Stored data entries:
Segment Open
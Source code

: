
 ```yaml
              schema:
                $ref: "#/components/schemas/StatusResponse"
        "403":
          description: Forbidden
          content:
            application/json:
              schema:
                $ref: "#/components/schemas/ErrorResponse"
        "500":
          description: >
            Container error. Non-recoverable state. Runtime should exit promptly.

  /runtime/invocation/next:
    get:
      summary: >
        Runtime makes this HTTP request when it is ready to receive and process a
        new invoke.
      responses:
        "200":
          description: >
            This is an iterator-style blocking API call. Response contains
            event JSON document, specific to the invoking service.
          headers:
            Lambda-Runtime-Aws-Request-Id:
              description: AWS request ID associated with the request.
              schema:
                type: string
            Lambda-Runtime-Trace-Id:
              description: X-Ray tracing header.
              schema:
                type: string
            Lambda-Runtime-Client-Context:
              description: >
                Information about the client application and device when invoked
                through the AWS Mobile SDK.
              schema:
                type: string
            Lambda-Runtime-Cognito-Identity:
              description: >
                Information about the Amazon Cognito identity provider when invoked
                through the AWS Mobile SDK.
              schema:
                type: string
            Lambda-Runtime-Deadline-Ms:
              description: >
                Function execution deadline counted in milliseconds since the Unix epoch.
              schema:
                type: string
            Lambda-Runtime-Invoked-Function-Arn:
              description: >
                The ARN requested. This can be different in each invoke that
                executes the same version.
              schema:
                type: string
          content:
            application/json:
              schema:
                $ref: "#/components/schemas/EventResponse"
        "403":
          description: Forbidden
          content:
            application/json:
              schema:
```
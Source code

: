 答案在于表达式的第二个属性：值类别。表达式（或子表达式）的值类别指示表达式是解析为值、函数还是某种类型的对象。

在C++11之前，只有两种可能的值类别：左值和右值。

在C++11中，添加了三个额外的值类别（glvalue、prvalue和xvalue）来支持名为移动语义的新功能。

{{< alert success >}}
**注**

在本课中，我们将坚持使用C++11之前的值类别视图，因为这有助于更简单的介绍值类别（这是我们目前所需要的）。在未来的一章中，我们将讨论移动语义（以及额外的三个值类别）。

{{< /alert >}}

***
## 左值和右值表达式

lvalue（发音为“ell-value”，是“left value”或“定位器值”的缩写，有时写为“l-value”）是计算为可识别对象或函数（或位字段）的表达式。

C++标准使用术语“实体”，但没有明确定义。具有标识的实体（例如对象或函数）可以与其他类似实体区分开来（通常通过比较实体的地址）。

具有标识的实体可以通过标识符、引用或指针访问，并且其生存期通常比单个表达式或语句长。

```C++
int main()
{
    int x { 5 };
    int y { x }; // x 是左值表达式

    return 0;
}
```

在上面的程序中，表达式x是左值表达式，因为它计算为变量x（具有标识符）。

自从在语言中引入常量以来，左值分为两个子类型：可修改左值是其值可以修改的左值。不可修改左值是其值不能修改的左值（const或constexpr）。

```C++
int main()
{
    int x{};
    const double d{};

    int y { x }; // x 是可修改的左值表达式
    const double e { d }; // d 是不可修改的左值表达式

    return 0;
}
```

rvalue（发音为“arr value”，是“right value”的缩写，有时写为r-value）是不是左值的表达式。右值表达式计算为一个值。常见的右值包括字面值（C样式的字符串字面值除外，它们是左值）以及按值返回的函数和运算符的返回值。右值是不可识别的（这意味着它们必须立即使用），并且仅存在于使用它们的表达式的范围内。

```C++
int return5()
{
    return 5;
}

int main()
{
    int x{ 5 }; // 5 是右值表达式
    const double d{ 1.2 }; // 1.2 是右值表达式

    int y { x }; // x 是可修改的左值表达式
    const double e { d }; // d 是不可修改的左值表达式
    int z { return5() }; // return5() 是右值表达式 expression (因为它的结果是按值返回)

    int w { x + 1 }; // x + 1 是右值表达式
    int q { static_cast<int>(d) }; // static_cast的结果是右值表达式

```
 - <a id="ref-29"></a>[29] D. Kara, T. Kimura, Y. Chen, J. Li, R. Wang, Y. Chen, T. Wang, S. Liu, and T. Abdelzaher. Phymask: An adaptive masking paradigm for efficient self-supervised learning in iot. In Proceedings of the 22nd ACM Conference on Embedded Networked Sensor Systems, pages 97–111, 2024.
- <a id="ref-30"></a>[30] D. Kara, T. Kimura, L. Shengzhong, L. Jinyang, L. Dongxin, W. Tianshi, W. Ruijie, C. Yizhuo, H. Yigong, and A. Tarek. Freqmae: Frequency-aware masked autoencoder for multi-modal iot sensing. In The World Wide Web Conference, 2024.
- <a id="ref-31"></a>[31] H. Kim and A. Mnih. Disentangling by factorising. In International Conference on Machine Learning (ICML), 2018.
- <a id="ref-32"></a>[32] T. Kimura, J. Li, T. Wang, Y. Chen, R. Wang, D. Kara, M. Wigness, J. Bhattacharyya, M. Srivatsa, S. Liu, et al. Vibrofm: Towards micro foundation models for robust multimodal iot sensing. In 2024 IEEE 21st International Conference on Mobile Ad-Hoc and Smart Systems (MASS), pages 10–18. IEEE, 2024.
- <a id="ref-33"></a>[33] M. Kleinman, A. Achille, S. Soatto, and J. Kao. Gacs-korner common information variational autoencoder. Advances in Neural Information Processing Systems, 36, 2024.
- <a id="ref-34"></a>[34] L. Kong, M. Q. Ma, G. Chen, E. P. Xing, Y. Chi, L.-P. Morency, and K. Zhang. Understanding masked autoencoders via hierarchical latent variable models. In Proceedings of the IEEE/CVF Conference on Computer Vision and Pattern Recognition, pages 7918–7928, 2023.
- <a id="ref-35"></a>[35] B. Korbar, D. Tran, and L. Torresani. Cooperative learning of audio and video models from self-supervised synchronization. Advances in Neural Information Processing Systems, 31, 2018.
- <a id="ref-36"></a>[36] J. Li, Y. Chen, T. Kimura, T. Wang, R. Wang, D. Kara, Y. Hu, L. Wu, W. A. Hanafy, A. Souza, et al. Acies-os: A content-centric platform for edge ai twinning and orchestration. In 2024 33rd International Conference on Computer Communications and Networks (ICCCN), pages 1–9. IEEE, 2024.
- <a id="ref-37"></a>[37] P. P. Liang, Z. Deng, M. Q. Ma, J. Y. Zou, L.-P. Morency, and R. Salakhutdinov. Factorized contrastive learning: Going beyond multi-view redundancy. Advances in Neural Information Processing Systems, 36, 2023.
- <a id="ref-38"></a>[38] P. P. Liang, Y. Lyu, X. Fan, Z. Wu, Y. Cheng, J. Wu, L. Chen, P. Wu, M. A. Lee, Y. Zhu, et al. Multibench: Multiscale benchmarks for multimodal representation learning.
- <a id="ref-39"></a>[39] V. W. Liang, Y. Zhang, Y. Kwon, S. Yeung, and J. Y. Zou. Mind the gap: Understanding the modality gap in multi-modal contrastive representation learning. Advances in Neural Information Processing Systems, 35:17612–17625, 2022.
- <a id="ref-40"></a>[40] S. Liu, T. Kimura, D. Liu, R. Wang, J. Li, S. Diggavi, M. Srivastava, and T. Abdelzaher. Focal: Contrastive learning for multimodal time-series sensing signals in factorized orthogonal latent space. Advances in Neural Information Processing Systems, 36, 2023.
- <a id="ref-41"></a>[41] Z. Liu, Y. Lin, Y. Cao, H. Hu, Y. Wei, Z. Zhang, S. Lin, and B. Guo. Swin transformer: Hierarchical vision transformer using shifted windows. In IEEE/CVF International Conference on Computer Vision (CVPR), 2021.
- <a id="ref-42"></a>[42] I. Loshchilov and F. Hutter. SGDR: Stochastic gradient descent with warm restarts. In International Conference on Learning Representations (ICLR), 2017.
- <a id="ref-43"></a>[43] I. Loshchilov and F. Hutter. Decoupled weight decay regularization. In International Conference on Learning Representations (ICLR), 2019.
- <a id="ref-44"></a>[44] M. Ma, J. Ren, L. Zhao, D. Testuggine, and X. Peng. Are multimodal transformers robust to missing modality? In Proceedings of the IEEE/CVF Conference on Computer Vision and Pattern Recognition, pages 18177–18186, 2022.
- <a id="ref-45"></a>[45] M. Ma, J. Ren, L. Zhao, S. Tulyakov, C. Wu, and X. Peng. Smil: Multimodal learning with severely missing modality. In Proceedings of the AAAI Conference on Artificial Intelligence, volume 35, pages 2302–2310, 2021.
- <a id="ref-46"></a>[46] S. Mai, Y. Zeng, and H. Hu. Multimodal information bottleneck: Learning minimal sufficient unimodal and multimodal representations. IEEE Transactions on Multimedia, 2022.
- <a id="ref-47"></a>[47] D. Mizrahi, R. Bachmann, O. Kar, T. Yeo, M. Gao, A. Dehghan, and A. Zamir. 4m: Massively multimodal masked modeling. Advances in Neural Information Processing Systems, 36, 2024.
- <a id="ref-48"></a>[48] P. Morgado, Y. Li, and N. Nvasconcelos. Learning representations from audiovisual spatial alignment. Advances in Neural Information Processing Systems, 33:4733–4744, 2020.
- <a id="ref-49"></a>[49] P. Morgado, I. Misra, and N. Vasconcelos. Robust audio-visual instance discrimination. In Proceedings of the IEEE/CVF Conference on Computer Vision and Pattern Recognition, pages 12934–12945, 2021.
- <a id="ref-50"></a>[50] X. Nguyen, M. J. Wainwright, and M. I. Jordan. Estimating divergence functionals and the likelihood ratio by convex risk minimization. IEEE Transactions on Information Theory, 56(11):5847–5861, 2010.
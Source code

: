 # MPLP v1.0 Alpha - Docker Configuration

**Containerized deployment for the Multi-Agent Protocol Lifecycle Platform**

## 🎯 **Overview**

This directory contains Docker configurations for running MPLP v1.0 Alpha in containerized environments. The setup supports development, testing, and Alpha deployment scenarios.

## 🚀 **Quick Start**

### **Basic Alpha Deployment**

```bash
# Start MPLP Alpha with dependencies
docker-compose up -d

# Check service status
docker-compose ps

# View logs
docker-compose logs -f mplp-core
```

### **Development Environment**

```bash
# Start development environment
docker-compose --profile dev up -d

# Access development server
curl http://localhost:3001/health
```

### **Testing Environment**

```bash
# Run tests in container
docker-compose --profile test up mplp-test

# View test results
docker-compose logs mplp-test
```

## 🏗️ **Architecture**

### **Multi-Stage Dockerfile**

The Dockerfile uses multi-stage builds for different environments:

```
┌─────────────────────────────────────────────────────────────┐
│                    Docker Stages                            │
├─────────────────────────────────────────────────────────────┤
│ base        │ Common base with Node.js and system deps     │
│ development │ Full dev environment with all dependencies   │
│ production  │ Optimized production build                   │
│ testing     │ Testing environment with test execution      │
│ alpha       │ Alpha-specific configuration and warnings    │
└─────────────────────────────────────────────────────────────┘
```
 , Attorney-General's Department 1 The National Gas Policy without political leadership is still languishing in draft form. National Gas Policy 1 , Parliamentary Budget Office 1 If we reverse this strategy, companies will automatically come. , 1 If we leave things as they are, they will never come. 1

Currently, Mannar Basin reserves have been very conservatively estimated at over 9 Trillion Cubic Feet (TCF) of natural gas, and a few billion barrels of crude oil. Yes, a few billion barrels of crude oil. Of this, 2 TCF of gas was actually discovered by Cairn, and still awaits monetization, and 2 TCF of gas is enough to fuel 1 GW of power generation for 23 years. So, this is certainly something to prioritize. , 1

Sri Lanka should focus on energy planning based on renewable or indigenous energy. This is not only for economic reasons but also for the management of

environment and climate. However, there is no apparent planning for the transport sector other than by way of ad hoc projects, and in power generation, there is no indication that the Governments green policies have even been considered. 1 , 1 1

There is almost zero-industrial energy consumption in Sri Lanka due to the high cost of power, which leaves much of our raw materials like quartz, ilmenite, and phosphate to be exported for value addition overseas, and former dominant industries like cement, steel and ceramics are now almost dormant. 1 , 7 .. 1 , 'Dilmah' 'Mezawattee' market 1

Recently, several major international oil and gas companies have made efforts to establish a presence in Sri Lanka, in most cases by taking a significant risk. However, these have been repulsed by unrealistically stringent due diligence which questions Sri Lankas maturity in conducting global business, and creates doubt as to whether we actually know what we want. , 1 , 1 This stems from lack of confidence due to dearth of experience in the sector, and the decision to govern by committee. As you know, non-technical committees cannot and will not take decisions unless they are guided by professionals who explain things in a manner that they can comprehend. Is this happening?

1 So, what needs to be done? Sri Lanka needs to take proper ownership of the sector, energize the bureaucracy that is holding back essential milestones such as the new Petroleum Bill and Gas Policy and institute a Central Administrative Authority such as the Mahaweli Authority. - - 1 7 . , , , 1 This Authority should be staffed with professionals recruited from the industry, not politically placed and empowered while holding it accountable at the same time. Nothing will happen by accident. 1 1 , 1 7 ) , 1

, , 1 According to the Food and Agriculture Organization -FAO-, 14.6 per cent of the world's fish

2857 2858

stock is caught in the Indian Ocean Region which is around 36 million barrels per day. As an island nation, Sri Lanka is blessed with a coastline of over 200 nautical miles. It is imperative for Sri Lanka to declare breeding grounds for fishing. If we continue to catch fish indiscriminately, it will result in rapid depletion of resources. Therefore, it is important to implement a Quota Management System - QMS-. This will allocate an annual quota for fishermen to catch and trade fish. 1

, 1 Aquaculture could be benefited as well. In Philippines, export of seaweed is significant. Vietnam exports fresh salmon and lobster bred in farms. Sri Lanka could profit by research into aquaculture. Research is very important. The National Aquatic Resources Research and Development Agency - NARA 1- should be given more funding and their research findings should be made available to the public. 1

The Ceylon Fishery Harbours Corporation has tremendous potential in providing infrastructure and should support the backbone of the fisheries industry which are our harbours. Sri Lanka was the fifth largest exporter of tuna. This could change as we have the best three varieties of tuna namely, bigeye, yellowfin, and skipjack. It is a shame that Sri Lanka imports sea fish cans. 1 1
Segment Closed
**Directions:** Here the output must be the lines above from the line with "environment and climate." to the line with "There is almost", both included, duplicated word for word and nothing else.

**Completed task:**
environment and climate. However, there is no apparent planning for the transport sector other than by way of ad hoc projects, and in power generation, there is no indication that the Governments green policies have even been considered. 1 , 1 1

There is almost zero-industrial energy consumption in Sri Lanka due to the high cost of power, which leaves much of our raw materials like quartz, ilmenite, and phosphate to be exported for value addition overseas, and former dominant industries like cement, steel and ceramics are now almost dormant. 1 , 7 .. 1 , 'Dilmah' 'Mezawattee' market 1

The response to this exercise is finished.